**Problem description:**
Whenever a line in the data contains "edges", show that line.

Stored data
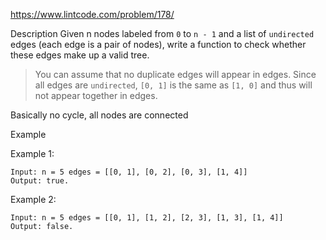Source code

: https://www.lintcode.com/problem/178/

Description
Given n nodes labeled from `0` to `n - 1` and a list of `undirected` edges (each edge is a pair of nodes), write a function to check whether these edges make up a valid tree.

>You can assume that no duplicate edges will appear in edges. Since all edges are `undirected`, `[0, 1]` is the same as `[1, 0]` and thus will not appear together in edges.

Basically no cycle, all nodes are connected

Example

Example 1:
```
Input: n = 5 edges = [[0, 1], [0, 2], [0, 3], [1, 4]]
Output: true.
```
Example 2:
```
Input: n = 5 edges = [[0, 1], [1, 2], [2, 3], [1, 3], [1, 4]]
Output: false.
```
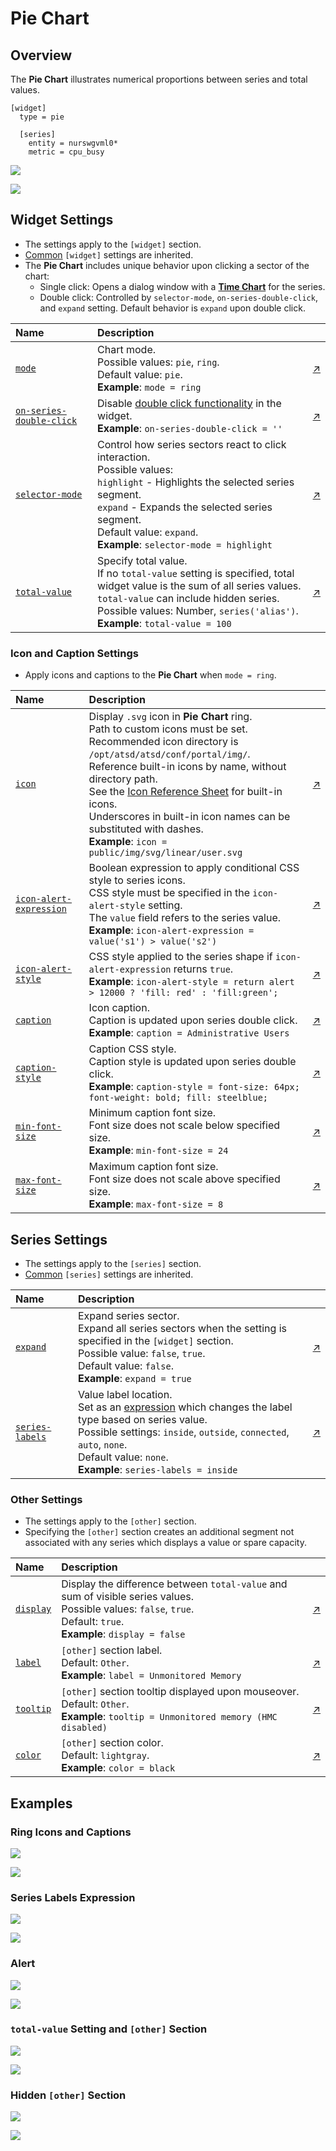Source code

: # Pie Chart

## Overview

The **Pie Chart** illustrates numerical proportions between series and total values.

```ls
[widget]
  type = pie

  [series]
    entity = nurswgvml0*
    metric = cpu_busy
```

![](./images/pie-title-1.png)

[![](../../images/button.png)](https://apps.axibase.com/chartlab/beb22419)

## Widget Settings

<!-- markdownlint-disable MD102 -->

* The settings apply to the `[widget]` section.
* [Common](../shared/README.md#widget-settings) `[widget]` settings are inherited.
* The **Pie Chart** includes unique behavior upon clicking a sector of the chart:
  * Single click: Opens a dialog window with a [**Time Chart**](../time-chart/README.md) for the series.
  * Double click: Controlled by `selector-mode`, `on-series-double-click`, and `expand` setting. Default behavior is `expand` upon double click.

Name | Description | &nbsp;
:--|:--|:--
<a name="mode"></a>[`mode`](#mode)|Chart mode.<br>Possible values: `pie`, `ring`.<br>Default value: `pie`.<br>**Example**: `mode = ring`|[↗](https://apps.axibase.com/chartlab/5930cb28)
<a name="on-series-double-click"></a>[`on-series-double-click`](#on-series-double-click)|Disable [double click functionality](#widget-settings) in the widget.<br>**Example**: `on-series-double-click = ''`|[↗](https://apps.axibase.com/chartlab/ec8f9fe9)
<a name="selector-mode"></a>[`selector-mode`](#selector-mode)|Control how series sectors react to click interaction.<br>Possible values:<br>`highlight` - Highlights the selected series segment.<br>`expand` - Expands the selected series segment.<br>Default value: `expand`.<br>**Example**: `selector-mode = highlight`|[↗](https://apps.axibase.com/chartlab/423e18b1)
<a name="total-value"></a>[`total-value`](#total-value)|Specify total value.<br> If no `total-value` setting is specified, total widget value is the sum of all series values.<br>`total-value` can include hidden series.<br>Possible values: Number, `series('alias')`.<br>**Example**: `total-value = 100`|[↗](https://apps.axibase.com/chartlab/bd31a5f9)

<!-- markdownlint-enable MD102 -->

### Icon and Caption Settings

* Apply icons and captions to the **Pie Chart** when `mode = ring`.

Name | Description | &nbsp;
:--|:--|:--
<a name="icon"></a>[`icon`](#icon)|Display `.svg` icon in **Pie Chart** ring.<br>Path to custom icons must be set.<br>Recommended icon directory is `/opt/atsd/atsd/conf/portal/img/`.<br>Reference built-in icons by name, without directory path.<br>See the [Icon Reference Sheet](resources/atsd-embedded-icons.pdf) for built-in icons.<br>Underscores in built-in icon names can be substituted with dashes.<br>**Example**: `icon = public/img/svg/linear/user.svg`|[↗](https://apps.axibase.com/chartlab/e4f2226b)
<a name="icon-alert-expression"></a>[`icon-alert-expression`](#icon-alert-expression)|Boolean expression to apply conditional CSS style to series icons.<br>CSS style must be specified in the `icon-alert-style` setting.<br>The `value` field refers to the series value.<br>**Example**: `icon-alert-expression = value('s1') > value('s2')`|[↗](https://apps.axibase.com/chartlab/adc3d02e)
<a name="icon-alert-style"></a>[`icon-alert-style`](#icon-alert-style)|CSS style applied to the series shape if `icon-alert-expression` returns `true`.<br>**Example**: `icon-alert-style = return alert > 12000 ? 'fill: red' : 'fill:green';`|[↗](https://apps.axibase.com/chartlab/adc3d02e)
<a name="caption"></a>[`caption`](#caption)|Icon caption.<br>Caption is updated upon series double click.<br>**Example**: `caption = Administrative Users`|[↗](https://apps.axibase.com/chartlab/21185ede)
<a name="caption-style"></a>[`caption-style`](#caption-style)|Caption CSS style.<br>Caption style is updated upon series double click.<br>**Example**: `caption-style = font-size: 64px; font-weight: bold; fill: steelblue;`|[↗](https://apps.axibase.com/chartlab/bfa00c41)
<a name="min-font-size"></a>[`min-font-size`](#min-font-size)|Minimum caption font size.<br>Font size does not scale below specified size.<br>**Example**: `min-font-size = 24`|[↗](https://apps.axibase.com/chartlab/7fed991e)
<a name="max-font-size"></a>[`max-font-size`](#max-font-size)|Maximum caption font size.<br>Font size does not scale above specified size.<br>**Example**: `max-font-size = 8`|[↗](https://apps.axibase.com/chartlab/7fed991e)

## Series Settings

* The settings apply to the `[series]` section.
* [Common](../shared/README.md#series-settings) `[series]` settings are inherited.

Name | Description | &nbsp;
:--|:--|:--
<a name="expand"></a>[`expand`](#expand)|Expand series sector.<br>Expand all series sectors when the setting is specified in the `[widget]` section.<br>Possible value: `false`, `true`.<br>Default value: `false`.<br>**Example**: `expand = true`|[↗](https://apps.axibase.com/chartlab/1e78ef13)|
<a name="series-labels"></a>[`series-labels`](#series-labels)|Value label location.<br>Set as an [expression](https://axibase.com/docs/atsd/administration/metric-persistence-filter.html#expression-syntax) which changes the label type based on series value.<br>Possible settings: `inside`, `outside`, `connected`, `auto`, `none`.<br>Default value: `none`.<br>**Example**: `series-labels = inside`|[↗](https://apps.axibase.com/chartlab/a53c9ea6)|

### Other Settings

* The settings apply to the `[other]` section.
* Specifying the `[other]` section creates an additional segment not associated with any series which displays a value or spare capacity.

Name | Description | &nbsp;
:--|:--|:--
|<a name="display"></a>[`display`](#display)|Display the difference between `total-value` and sum of visible series values.<br>Possible values: `false`, `true`.<br>Default: `true`.<br>**Example**: `display = false`|[↗](https://apps.axibase.com/chartlab/a47683e3)|
<a name="label"></a>[`label`](#label)|`[other]` section label.<br>Default: `Other`.<br>**Example**: `label = Unmonitored Memory`|[↗](https://apps.axibase.com/chartlab/7f30b061)|
<a name="tooltip"></a>[`tooltip`](#tooltip)|`[other]` section tooltip displayed upon mouseover.<br>Default: `Other`.<br>**Example**: `tooltip = Unmonitored memory (HMC disabled)`|[↗](https://apps.axibase.com/chartlab/649f65f5)|
<a name="color"></a>[`color`](#color)|`[other]` section color.<br>Default: `lightgray`.<br>**Example**: `color = black`|[↗](https://apps.axibase.com/chartlab/3e373134)|

## Examples

### Ring Icons and Captions

![](./images/ring-icons-and-captions.png)

[![](../../images/button.png)](https://apps.axibase.com/chartlab/e31d60be)

### Series Labels Expression

![](./images/series-labels-expression.png)

[![](../../images/button.png)](https://apps.axibase.com/chartlab/7f7a1bc3)

### Alert

![](./images/alert-expression-example.png)

[![](../../images/button.png)](https://apps.axibase.com/chartlab/f1cd6467)

### `total-value` Setting and `[other]` Section

![](./images/total-and-other-example.png)

[![](../../images/button.png)](https://apps.axibase.com/chartlab/0e2f0139)

### Hidden `[other]` Section

![](./images/hidden-other-section.png)

[![](../../images/button.png)](https://apps.axibase.com/chartlab/91ff7b63)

**Response area:**
Given n nodes labeled from `0` to `n - 1` and a list of `undirected` edges (each edge is a pair of nodes), write a function to check whether these edges make up a valid tree.
>You can assume that no duplicate edges will appear in edges. Since all edges are `undirected`, `[0, 1]` is the same as `[1, 0]` and thus will not appear together in edges.
Input: n = 5 edges = [[0, 1], [0, 2], [0, 3], [1, 4]]
Input: n = 5 edges = [[0, 1], [1, 2], [2, 3], [1, 3], [1, 4]]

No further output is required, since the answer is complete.